Advantageous Effects of Invention

[0009] According to an embodiment of the present invention, a first oil return hole is provided on a side face of the outer cylinder of the oil separation unit, and a second oil return hole is provided axisymmetric to the first oil return hole along half the circumference of the partition plate partitioning the oil separation unit from the oil reservoir. The refrigerating machine oil discharged from the compressor body together with gas is separated from the gas as they swirl in the oil separation unit, and quickly flows out through the first oil return hole and the second oil return hole to be retained in the oil reservoir. This action prevents the refrigerating machine oil from staying in the oil separation unit. In addition, the swirling flow hardly enters the oil reservoir, leaving the oil surface of oil retained in the oil separator undisturbed. Further, the outer cylinder and the partition plate are integrally formed, resulting in the screw compressor with reduced assembly steps and reduced manufacturing and assembly cost.

Brief Description of Drawings

[0010] 

[Fig. 1] Fig. 1 is a schematic cross-sectional view of a compressor according to an embodiment of the present invention.
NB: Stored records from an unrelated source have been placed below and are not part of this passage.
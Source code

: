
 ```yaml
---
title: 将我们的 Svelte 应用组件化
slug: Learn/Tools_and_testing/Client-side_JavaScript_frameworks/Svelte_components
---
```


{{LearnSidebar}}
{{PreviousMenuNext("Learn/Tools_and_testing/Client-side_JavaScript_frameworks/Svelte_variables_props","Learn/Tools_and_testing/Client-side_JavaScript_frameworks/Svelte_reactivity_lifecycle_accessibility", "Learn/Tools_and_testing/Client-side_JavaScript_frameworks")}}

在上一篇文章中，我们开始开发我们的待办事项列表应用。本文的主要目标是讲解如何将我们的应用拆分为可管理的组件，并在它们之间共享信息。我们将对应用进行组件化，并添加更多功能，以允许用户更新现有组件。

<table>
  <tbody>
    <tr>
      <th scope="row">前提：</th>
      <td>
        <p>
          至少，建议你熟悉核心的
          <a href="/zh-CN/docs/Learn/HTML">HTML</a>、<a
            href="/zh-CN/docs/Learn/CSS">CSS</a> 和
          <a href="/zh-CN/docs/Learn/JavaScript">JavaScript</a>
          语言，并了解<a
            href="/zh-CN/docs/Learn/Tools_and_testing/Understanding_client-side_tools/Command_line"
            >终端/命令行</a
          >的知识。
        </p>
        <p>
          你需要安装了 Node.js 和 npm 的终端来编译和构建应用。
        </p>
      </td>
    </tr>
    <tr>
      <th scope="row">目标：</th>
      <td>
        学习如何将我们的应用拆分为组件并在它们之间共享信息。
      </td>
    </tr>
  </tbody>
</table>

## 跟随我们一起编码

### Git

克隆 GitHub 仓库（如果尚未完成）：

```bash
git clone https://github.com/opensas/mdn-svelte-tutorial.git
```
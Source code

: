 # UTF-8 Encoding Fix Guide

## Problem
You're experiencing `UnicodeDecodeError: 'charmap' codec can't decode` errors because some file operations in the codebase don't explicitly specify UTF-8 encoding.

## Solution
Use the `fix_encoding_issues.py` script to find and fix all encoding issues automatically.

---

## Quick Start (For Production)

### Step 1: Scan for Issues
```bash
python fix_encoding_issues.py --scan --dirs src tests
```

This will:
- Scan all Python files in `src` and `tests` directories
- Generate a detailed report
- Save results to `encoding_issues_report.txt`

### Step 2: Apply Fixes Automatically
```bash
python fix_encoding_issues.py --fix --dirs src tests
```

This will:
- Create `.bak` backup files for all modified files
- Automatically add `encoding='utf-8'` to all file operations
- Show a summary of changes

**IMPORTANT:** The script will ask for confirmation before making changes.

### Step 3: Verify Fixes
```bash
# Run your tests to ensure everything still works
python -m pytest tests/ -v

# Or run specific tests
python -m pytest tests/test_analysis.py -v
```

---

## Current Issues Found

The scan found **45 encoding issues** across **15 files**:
[Fig. 2] Fig. 2 is a cross-sectional view taken along the line X-X of Fig. 1.

[Fig. 3] Fig. 3 is a schematic cross-sectional view of second oil return holes of the compressor according to Modification 1 of the embodiment of the present invention.

[Fig. 4] Fig. 4 is a schematic cross-sectional view of the second oil return holes of the compressor according to Modification 1 of the embodiment of the present invention.

[Fig. 5] Fig. 5 is a schematic cross-sectional view of the second oil return holes of the compressor according to Modification 2 of the embodiment of the present invention.

[Fig. 6] Fig. 6 is a schematic cross-sectional view of the second oil return holes of the compressor according to Modification 2 of the embodiment of the present invention.

Description of Embodiments

[0011] Preferred embodiments of a screw compressor according to the present invention will be described below with reference to the drawings. It should be noted that the embodiments given below are not intended to limit the scope of the present invention.

Embodiment

[0012] Fig. 1 is a schematic cross-sectional view of a compressor 1 according to an embodiment of the present invention. In Fig. 1, the part on the right side of the two-dotted dashed line, namely on the A-side shows a compressor body 2, and the part on the left side of the two-dotted dashed line, namely on the B-side shows an oil separator 4 of the compressor 1. The compressor 1 according to the embodiment of the present invention is for example a screw compressor, such as a single screw compressor, having the oil separator 4.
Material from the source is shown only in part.